Charlotte Mecklenburg Library Prepares for Greater Than 50% Budget Cut
Most branches could close, with regional libraries remaining open
Norman Oder -- Library Journal, 04/16/2010
- Library recently absorbed mid-year cut
- Three scenarios for FY11
- Budget will be decided in June
Next year may be much, much tougher for the Charlotte Mecklenburg Library, NC, which could see its budget cut by more than half, losing $17 million of $31 million and necessitating massive closures and cuts in service.
Last month, faced with cutting $2 million from its budget within the last three months of the current fiscal year, the library partly dodged a bullet. It initially planned to lay off at least 140 employees, resulting in the closing of at least 12 out of 24 library locations; that ultimately led to the loss of 84 positions, with hours and services cut, but no closings.
A $17 million cut
Now the library is preparing to meet the $17 million budget reduction target for FY 11 from Mecklenburg County, which supplies about 93 percent of its operating funds. All scenarios would result in layoffs of 170 to 230 staffers, leaving from 27 percent to 35 percent of the workforce compared to July 2008, two years earlier.
In one scenario, most libraries would remain open, but with very limited hours. In another, as many as 16 of the current 24 libraries would close, based on criteria to be applied after study of usage and location. In a third, 16 community libraries would close, leaving six regional libraries, along with ImaginOn and the Main Library.

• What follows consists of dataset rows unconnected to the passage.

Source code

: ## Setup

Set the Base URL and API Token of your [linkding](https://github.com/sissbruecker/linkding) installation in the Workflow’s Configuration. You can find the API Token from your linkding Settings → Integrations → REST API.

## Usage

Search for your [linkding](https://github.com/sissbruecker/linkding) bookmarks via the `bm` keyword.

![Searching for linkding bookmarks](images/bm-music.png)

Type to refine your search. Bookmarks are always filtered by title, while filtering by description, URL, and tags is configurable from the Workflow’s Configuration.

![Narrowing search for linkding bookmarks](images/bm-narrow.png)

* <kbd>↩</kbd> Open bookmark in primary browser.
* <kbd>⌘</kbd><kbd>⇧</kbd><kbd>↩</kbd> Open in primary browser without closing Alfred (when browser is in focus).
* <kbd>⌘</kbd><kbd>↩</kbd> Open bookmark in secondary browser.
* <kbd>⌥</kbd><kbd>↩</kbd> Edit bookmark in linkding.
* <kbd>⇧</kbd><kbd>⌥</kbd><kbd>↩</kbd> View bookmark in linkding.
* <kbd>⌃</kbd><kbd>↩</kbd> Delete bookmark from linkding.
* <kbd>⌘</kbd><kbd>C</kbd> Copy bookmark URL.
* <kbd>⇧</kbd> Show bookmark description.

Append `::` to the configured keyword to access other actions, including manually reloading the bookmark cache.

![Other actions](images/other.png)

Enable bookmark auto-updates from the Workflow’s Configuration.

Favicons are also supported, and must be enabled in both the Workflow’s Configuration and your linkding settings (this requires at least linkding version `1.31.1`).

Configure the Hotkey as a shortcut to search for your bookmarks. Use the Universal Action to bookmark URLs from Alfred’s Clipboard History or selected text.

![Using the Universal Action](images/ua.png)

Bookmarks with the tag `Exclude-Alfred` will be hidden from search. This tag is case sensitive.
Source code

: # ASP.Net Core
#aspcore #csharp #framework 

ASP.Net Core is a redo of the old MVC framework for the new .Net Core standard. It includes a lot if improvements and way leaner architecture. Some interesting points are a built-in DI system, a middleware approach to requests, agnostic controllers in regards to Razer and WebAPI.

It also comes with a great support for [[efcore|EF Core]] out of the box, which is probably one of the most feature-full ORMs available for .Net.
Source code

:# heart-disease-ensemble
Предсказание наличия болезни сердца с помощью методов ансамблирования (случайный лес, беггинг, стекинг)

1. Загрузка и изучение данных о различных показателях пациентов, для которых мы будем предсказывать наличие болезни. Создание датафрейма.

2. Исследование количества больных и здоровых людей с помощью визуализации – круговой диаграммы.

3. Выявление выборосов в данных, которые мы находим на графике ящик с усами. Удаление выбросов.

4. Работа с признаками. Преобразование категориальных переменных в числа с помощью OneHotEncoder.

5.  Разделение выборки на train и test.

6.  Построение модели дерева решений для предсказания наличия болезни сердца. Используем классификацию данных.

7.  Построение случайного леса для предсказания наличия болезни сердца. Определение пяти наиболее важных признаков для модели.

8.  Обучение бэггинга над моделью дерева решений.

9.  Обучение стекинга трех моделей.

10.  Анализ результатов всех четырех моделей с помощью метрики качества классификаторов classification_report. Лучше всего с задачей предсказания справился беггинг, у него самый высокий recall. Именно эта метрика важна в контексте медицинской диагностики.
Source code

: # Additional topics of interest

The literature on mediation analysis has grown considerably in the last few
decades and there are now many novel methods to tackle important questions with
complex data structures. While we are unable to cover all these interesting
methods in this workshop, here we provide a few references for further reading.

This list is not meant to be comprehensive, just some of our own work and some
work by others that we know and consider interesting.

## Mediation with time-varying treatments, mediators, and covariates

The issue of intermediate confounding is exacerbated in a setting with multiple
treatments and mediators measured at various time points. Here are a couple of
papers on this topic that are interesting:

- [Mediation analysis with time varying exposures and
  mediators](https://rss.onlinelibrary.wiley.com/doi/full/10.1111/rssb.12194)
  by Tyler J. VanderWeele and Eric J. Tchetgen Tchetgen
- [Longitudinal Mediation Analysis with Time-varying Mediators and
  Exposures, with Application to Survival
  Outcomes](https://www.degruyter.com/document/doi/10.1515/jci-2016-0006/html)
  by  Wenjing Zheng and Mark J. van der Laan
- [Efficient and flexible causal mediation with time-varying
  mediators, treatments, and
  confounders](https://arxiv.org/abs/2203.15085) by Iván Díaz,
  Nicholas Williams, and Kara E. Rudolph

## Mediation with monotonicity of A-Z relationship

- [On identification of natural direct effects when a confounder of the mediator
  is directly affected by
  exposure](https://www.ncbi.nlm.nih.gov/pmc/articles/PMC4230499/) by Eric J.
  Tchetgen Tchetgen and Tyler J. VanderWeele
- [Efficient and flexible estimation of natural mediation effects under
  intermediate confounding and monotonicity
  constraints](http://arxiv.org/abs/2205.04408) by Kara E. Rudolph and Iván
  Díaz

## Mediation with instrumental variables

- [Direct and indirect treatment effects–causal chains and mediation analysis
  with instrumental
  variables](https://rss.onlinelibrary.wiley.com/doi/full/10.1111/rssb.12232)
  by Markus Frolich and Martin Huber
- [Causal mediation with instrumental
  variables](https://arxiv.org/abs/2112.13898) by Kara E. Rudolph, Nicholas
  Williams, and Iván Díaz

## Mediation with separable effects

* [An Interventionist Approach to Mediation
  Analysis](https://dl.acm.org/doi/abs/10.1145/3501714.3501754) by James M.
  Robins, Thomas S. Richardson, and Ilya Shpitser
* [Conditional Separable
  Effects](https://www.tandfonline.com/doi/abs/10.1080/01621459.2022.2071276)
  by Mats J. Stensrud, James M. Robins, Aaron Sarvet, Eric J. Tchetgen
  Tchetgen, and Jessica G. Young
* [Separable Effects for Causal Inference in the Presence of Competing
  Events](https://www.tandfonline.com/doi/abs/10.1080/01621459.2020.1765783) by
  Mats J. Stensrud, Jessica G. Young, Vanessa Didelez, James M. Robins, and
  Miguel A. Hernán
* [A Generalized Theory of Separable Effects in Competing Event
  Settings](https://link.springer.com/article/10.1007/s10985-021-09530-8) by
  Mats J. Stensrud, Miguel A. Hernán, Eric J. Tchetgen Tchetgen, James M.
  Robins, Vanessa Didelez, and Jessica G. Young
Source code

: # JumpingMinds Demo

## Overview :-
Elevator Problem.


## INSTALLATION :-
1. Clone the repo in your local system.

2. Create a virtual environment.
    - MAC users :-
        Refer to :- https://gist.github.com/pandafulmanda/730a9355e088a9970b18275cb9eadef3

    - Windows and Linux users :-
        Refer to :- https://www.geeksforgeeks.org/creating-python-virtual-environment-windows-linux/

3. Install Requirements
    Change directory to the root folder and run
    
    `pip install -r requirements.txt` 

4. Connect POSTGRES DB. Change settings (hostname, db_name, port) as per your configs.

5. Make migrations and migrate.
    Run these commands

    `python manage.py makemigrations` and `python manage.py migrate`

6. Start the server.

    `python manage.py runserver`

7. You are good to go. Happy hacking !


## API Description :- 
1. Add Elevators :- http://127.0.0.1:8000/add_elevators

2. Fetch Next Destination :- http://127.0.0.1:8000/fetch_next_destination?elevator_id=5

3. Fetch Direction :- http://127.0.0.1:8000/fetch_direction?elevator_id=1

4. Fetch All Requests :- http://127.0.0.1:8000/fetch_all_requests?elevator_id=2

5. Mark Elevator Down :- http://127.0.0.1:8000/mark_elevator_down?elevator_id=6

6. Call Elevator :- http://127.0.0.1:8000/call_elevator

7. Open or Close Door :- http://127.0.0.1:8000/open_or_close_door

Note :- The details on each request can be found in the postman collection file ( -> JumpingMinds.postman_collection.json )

The last scenario appears to be the recommendation by the library administration, which states that "this option provides a stronger starting place from which to rebuild the system should the economy recover," as well as more books, computers, and other services. (Here's the slide presentation.)
Lasting pain possible
The slide presentation notes that not everything can be quantified, such as the library's role as a center for children or assistance in employment. Moreover, the cuts could cause enormous institutional damage to the system, taking a generation to rebuild.
Expect much discussion and protest before the budget is resolved. The library board will vote in June, following Mecklenburg County’s adoption of the FY11 budget.